See also: How negative gearing works and when it makes financial sense
Why trusts may become less attractive for some investors
Historically, discretionary trusts worked particularly well where:
- The property was expected to become positively geared over time,
- Substantial capital growth was anticipated, and
- The family group could benefit from streaming future gains.
But the proposed trust reforms may reduce some of that attractiveness.
The proposed 30% minimum tax on discretionary trust distributions has created uncertainty around whether the traditional income-splitting advantages of trusts will continue in the same way.
For some investors, this could mean higher effective tax rates, reduced flexibility, and less incentive to use discretionary trusts solely for tax planning.
That does not mean trusts are “dead”. Far from it.
Trusts may still remain appropriate where asset protection is a priority, there are multiple family beneficiaries, estate planning flexibility matters, or significant long-term capital growth is expected.
But investors are increasingly needing to justify trusts based on broader commercial and legal outcomes, not just tax savings.
Companies: More relevant in some scenarios
Interestingly, the Budget changes may make companies relatively more attractive in certain circumstances.
Because if the 50% CGT discount is effectively replaced by an inflation-indexation model, the historical disadvantage companies faced from missing out on the CGT discount may narrow for some asset classes.
See also: Understanding CGT for property investors
Companies may become more appealing where:
- Investors want to retain profits
- Properties are expected to generate positive cash flow
- Development or trading activities are involved
- Investors prioritise lower ongoing tax rates over CGT concessions
However, there are still major pitfalls.
Profits trapped in companies generally require dividends to extract funds personally, which can create additional tax.
Companies are also usually poor structures for long-term passive capital-growth investing where assets may eventually be sold.
And importantly, using companies for property development can expose profits to full revenue account taxation rather than CGT treatment depending on the circumstances.
New builds may become the major focus
One clear theme emerging from the Budget is that the government wants to redirect investor demand toward increasing housing supply.
The proposed rules preserve more favourable tax treatment for qualifying new builds.
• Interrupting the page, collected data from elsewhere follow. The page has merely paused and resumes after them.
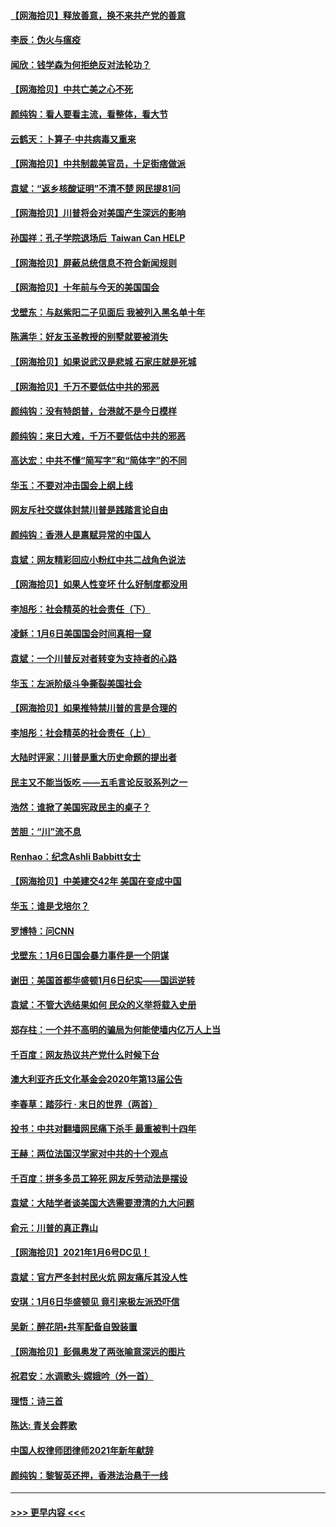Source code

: #### [【网海拾贝】释放善意，换不来共产党的善意](../pages/nsc993/n12708361.md?t=01242101) 
#### [李辰：伪火与瘟疫](../pages/nsc993/n12707981.md?t=01242101) 
#### [闻欣：钱学森为何拒绝反对法轮功？](../pages/nsc993/n12707407.md?t=01242101) 
#### [【网海拾贝】中共亡美之心不死](../pages/nsc993/n12707621.md?t=01242101) 
#### [颜纯钩：看人要看主流，看整体，看大节](../pages/nsc993/n12707536.md?t=01242101) 
#### [云鹤天：卜算子‧中共病毒又重来](../pages/nsc993/n12707408.md?t=01242101) 
#### [【网海拾贝】中共制裁美官员，十足街痞做派](../pages/nsc993/n12705115.md?t=01242101) 
#### [袁斌：“返乡核酸证明”不清不楚 网民提81问](../pages/nsc993/n12704982.md?t=01242101) 
#### [【网海拾贝】川普将会对美国产生深远的影响](../pages/nsc993/n12703045.md?t=01242101) 
#### [孙国祥：孔子学院退场后  Taiwan Can HELP](../pages/nsc993/n12702430.md?t=01242101) 
#### [【网海拾贝】屏蔽总统信息不符合新闻规则](../pages/nsc993/n12699998.md?t=01242101) 
#### [【网海拾贝】十年前与今天的美国国会](../pages/nsc993/n12696993.md?t=01242101) 
#### [戈壁东：与赵紫阳二子见面后 我被列入黑名单十年](../pages/nsc993/n12696215.md?t=01242101) 
#### [陈满华：好友玉圣教授的别墅就要被消失](../pages/nsc993/n12695411.md?t=01242101) 
#### [【网海拾贝】如果说武汉是悲城 石家庄就是死城](../pages/nsc993/n12694589.md?t=01242101) 
#### [【网海拾贝】千万不要低估中共的邪恶](../pages/nsc993/n12692771.md?t=01242101) 
#### [颜纯钩：没有特朗普，台港就不是今日模样](../pages/nsc993/n12692678.md?t=01242101) 
#### [颜纯钩：来日大难，千万不要低估中共的邪恶](../pages/nsc993/n12692080.md?t=01242101) 
#### [高达宏：中共不懂“简写字”和“简体字”的不同](../pages/nsc993/n12692068.md?t=01242101) 
#### [华玉：不要对冲击国会上纲上线](../pages/nsc993/n12689948.md?t=01242101) 
#### [网友斥社交媒体封禁川普是践踏言论自由](../pages/nsc993/n12687482.md?t=01242101) 
#### [颜纯钩：香港人是禀赋异常的中国人](../pages/nsc993/n12685142.md?t=01242101) 
#### [袁斌：网友精彩回应小粉红中共二战角色说法](../pages/nsc993/n12684994.md?t=01242101) 
#### [【网海拾贝】如果人性变坏 什么好制度都没用](../pages/nsc993/n12683000.md?t=01242101) 
#### [李旭彤：社会精英的社会责任（下）](../pages/nsc993/n12680604.md?t=01242101) 
#### [凌稣：1月6日美国国会时间真相一窥](../pages/nsc993/n12682780.md?t=01242101) 
#### [袁斌：一个川普反对者转变为支持者的心路](../pages/nsc993/n12682700.md?t=01242101) 
#### [华玉：左派阶级斗争撕裂美国社会](../pages/nsc993/n12681226.md?t=01242101) 
#### [【网海拾贝】如果推特禁川普的言是合理的](../pages/nsc993/n12681232.md?t=01242101) 
#### [李旭彤：社会精英的社会责任（上）](../pages/nsc993/n12680501.md?t=01242101) 
#### [大陆时评家：川普是重大历史命题的提出者](../pages/nsc993/n12679904.md?t=01242101) 
#### [民主又不能当饭吃 ——五毛言论反驳系列之一](../pages/nsc993/n12679877.md?t=01242101) 
#### [浩然：谁掀了美国宪政民主的桌子？](../pages/nsc993/n12679850.md?t=01242101) 
#### [苦胆：“川”流不息](../pages/nsc993/n12678388.md?t=01242101) 
#### [Renhao：纪念Ashli Babbitt女士](../pages/nsc993/n12678359.md?t=01242101) 
#### [【网海拾贝】中美建交42年 美国在变成中国](../pages/nsc993/n12678324.md?t=01242101) 
#### [华玉：谁是戈培尔？](../pages/nsc993/n12677515.md?t=01242101) 
#### [罗博特：问CNN](../pages/nsc993/n12677172.md?t=01242101) 
#### [戈壁东：1月6日国会暴力事件是一个阴谋](../pages/nsc993/n12674639.md?t=01242101) 
#### [谢田：美国首都华盛顿1月6日纪实——国运逆转](../pages/nsc993/n12673190.md?t=01242101) 
#### [袁斌：不管大选结果如何 民众的义举将载入史册](../pages/nsc993/n12672787.md?t=01242101) 
#### [郑存柱：一个并不高明的骗局为何能使墙内亿万人上当](../pages/nsc993/n12671449.md?t=01242101) 
#### [千百度：网友热议共产党什么时候下台](../pages/nsc993/n12670442.md?t=01242101) 
#### [澳大利亚齐氏文化基金会2020年第13届公告](../pages/nsc993/n12670273.md?t=01242101) 
#### [李春草：踏莎行 · 末日的世界（两首）](../pages/nsc993/n12670253.md?t=01242101) 
#### [投书：中共对翻墙网民痛下杀手 最重被判十四年](../pages/nsc993/n12670190.md?t=01242101) 
#### [王赫：两位法国汉学家对中共的十个观点](../pages/nsc993/n12669593.md?t=01242101) 
#### [千百度：拼多多员工猝死 网友斥劳动法是摆设](../pages/nsc993/n12668081.md?t=01242101) 
#### [袁斌：大陆学者谈美国大选需要澄清的九大问题](../pages/nsc993/n12668023.md?t=01242101) 
#### [俞元：川普的真正靠山](../pages/nsc993/n12668000.md?t=01242101) 
#### [【网海拾贝】2021年1月6号DC见！](../pages/nsc993/n12664957.md?t=01242101) 
#### [袁斌：官方严冬封村民火炕 网友痛斥其没人性](../pages/nsc993/n12664882.md?t=01242101) 
#### [安琪：1月6日华盛顿见 竟引来极左派恐吓信](../pages/nsc993/n12664831.md?t=01242101) 
#### [吴新：醉花阴•共军配备自毁装置](../pages/nsc993/n12664766.md?t=01242101) 
#### [【网海拾贝】彭佩奥发了两张喻意深远的图片](../pages/nsc993/n12663515.md?t=01242101) 
#### [祝君安：水调歌头·嫦娥吟（外一首）](../pages/nsc993/n12663345.md?t=01242101) 
#### [理悟：诗三首](../pages/nsc993/n12663334.md?t=01242101) 
#### [陈达: 青关会葬歌](../pages/nsc993/n12663305.md?t=01242101) 
#### [中国人权律师团律师2021年新年献辞](../pages/nsc993/n12661792.md?t=01242101) 
#### [颜纯钩：黎智英还押，香港法治悬于一线](../pages/nsc993/n12661371.md?t=01242101) 

----
#### [ >>> 更早内容 <<< ](../indexes/nsc993-earlier.md)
That means structure selection will increasingly depend on the type of property being acquired.
Investors purchasing established residential property, new builds, commercial property, or development sites may all require different ownership structures going forward.
We are already seeing investors reassess whether:
- Companies may work better for commercial property,
- Trusts still make sense for long-term family wealth, or
- Personally owned assets may become simpler and more efficient.
The biggest mistake investors make
The worst approach is choosing a structure purely based on what someone on social media says is “the best”.
There is no universally perfect structure.
A trust that works brilliantly for a high-income medical specialist may be disastrous for a PAYG employee buying their first investment property.
Likewise, a company may work well for a property development business but create poor outcomes for a long-term buy-and-hold investor.
The 2026 Budget reforms reinforce the importance of getting advice before purchasing property, not after contracts are signed.
Because once a property is acquired in the wrong structure, fixing it can trigger stamp duty, CGT, refinancing costs, and substantial professional fees.
And under the proposed new rules, those mistakes may become far more expensive than they were under the old system.